TASK REQUIREMENTS
What you return should be the full listing, word for word, without a single image.
++++ ENTRIES SUPPLIED ++++
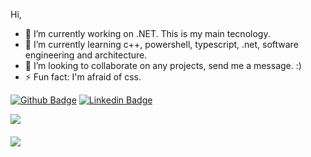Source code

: Hi, 

- 🔭 I’m currently working on .NET. This is my main tecnology.
- 🌱 I’m currently learning c++, powershell, typescript, .net, software engineering and architecture. 
- 👯 I’m looking to collaborate on any projects, send me a message. :)
- ⚡ Fun fact: I'm afraid of css.



[![Github Badge](https://img.shields.io/badge/-Github-000?style=flat-square&logo=Github&logoColor=white&link=https://github.com/aislanmi)](https://github.com/aislanmi)
[![Linkedin Badge](https://img.shields.io/badge/-LinkedIn-blue?style=flat-square&logo=Linkedin&logoColor=white&link=https://www.linkedin.com/in/aislan-michel/)](https://www.linkedin.com/in/aislan-michel/)

<p align="justify">
  <img align="center" src="https://github-readme-stats.vercel.app/api?username=aislanmi&show_icons=true&count_private=true&theme=algolia" />
</p>

####

<p>
  <img align="center" src="https://github-readme-stats.vercel.app/api/top-langs/?username=aislanmi&layout=compact&theme=algolia" />
</p>


<!--
**aislanmi/aislanmi** is a ✨ _special_ ✨ repository because its `README.md` (this file) appears on your GitHub profile.

Here are some ideas to get you started:

- 🔭 I’m currently working on ...
- 🌱 I’m currently learning ...
- 👯 I’m looking to collaborate on ...
- 🤔 I’m looking for help with ...
- 💬 Ask me about ...
- 📫 How to reach me: ...
- 😄 Pronouns: ...
- ⚡ Fun fact: ...
-->
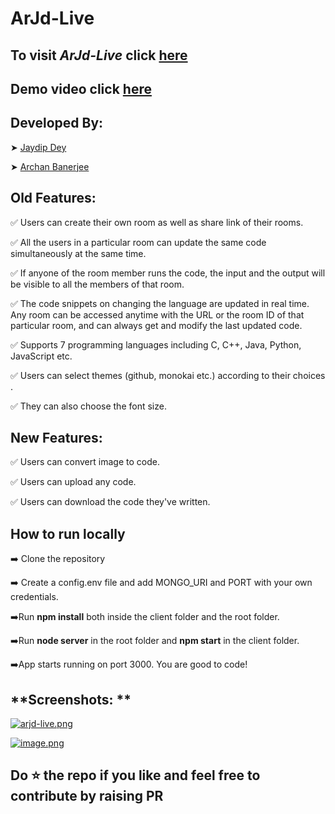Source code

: # **ArJd-Live**
## To visit *ArJd-Live* click [here](https://arjd-live.onrender.com/)
## Demo video click [here](https://youtu.be/nvcFr3a8WT4)


## **Developed By**:
 ➤ [Jaydip Dey](https://github.com/jaydip1235)

 ➤ [Archan Banerjee](https://github.com/ArchanJS)

 ## **Old Features:**
✅ Users can create their own room as well as share link of their rooms.

✅ All the users in a particular room can update the same code simultaneously at the same time.

✅ If anyone of the room member runs the code, the input and the output will be visible to all the members of that room.

✅ The code snippets on changing the language are updated in real time. Any room can be accessed anytime with the URL or the room ID of that particular room, and can always get and modify the last updated code.

✅ Supports 7 programming languages including C, C++, Java, Python, JavaScript etc.

✅ Users can select themes (github, monokai etc.) according to their choices .

✅ They can also choose the font size.


 ## **New Features:**

✅ Users can convert image to code.

✅ Users can upload any code.

✅ Users can download the code they've written.


## **How to run locally**
➡️ Clone the repository

➡️ Create a config.env file and add MONGO_URI and PORT with your own credentials.

➡️Run **npm install** both inside the client folder and the root folder.

➡️Run **node server** in the root folder and **npm start** in the client folder.

➡️App starts running on port 3000. You are good to code!


## **Screenshots: **

[![arjd-live.png](https://i.postimg.cc/tJMq6cJq/arjd-live.png)](https://postimg.cc/0K71Rc7F)

[![image.png](https://i.postimg.cc/gcVn8Frn/image.png)](https://postimg.cc/3Ww8QqXT)


## Do ⭐ the repo if you like and feel free to contribute by raising PR
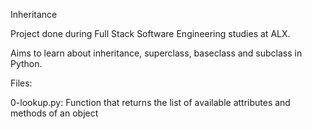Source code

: Inheritance

Project done during Full Stack Software Engineering studies at ALX.

Aims to learn about inheritance, superclass, baseclass and subclass in Python.

Files:

0-lookup.py: Function that returns the list of available attributes and methods of an object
++++
TASK SOLUTION
Source code

: Hi, 

- 🔭 I’m currently working on .NET. This is my main tecnology.
- 🌱 I’m currently learning c++, powershell, typescript, .net, software engineering and architecture. 
- 👯 I’m looking to collaborate on any projects, send me a message. :)
- ⚡ Fun fact: I'm afraid of css.



[![Github Badge](https://img.shields.io/badge/-Github-000?style=flat-square&logo=Github&logoColor=white&link=https://github.com/aislanmi)](https://github.com/aislanmi)
[![Linkedin Badge](https://img.shields.io/badge/-LinkedIn-blue?style=flat-square&logo=Linkedin&logoColor=white&link=https://www.linkedin.com/in/aislan-michel/)](https://www.linkedin.com/in/aislan-michel/)

<p align="justify">
  <img align="center" src="https://github-readme-stats.vercel.app/api?username=aislanmi&show_icons=true&count_private=true&theme=algolia" />
</p>

####

<p>
  <img align="center" src="https://github-readme-stats.vercel.app/api/top-langs/?username=aislanmi&layout=compact&theme=algolia" />
</p>


<!--
**aislanmi/aislanmi** is a ✨ _special_ ✨ repository because its `README.md` (this file) appears on your GitHub profile.

Here are some ideas to get you started:

- 🔭 I’m currently working on ...
- 🌱 I’m currently learning ...
- 👯 I’m looking to collaborate on ...
- 🤔 I’m looking for help with ...
- 💬 Ask me about ...
- 📫 How to reach me: ...
- 😄 Pronouns: ...
- ⚡ Fun fact: ...
-->
Source code

: # **ArJd-Live**
## To visit *ArJd-Live* click [here](https://arjd-live.onrender.com/)
## Demo video click [here](https://youtu.be/nvcFr3a8WT4)


## **Developed By**:
 ➤ [Jaydip Dey](https://github.com/jaydip1235)

 ➤ [Archan Banerjee](https://github.com/ArchanJS)

 ## **Old Features:**
✅ Users can create their own room as well as share link of their rooms.

✅ All the users in a particular room can update the same code simultaneously at the same time.

✅ If anyone of the room member runs the code, the input and the output will be visible to all the members of that room.

✅ The code snippets on changing the language are updated in real time. Any room can be accessed anytime with the URL or the room ID of that particular room, and can always get and modify the last updated code.

✅ Supports 7 programming languages including C, C++, Java, Python, JavaScript etc.

✅ Users can select themes (github, monokai etc.) according to their choices .

✅ They can also choose the font size.


 ## **New Features:**

✅ Users can convert image to code.

✅ Users can upload any code.

✅ Users can download the code they've written.


## **How to run locally**
➡️ Clone the repository

➡️ Create a config.env file and add MONGO_URI and PORT with your own credentials.

➡️Run **npm install** both inside the client folder and the root folder.

➡️Run **node server** in the root folder and **npm start** in the client folder.

➡️App starts running on port 3000. You are good to code!


## **Screenshots: **

[![arjd-live.png](https://i.postimg.cc/tJMq6cJq/arjd-live.png)](https://postimg.cc/0K71Rc7F)

[![image.png](https://i.postimg.cc/gcVn8Frn/image.png)](https://postimg.cc/3Ww8QqXT)


## Do ⭐ the repo if you like and feel free to contribute by raising PR
Source code

: Inheritance

Project done during Full Stack Software Engineering studies at ALX.

Aims to learn about inheritance, superclass, baseclass and subclass in Python.

Files:

0-lookup.py: Function that returns the list of available attributes and methods of an object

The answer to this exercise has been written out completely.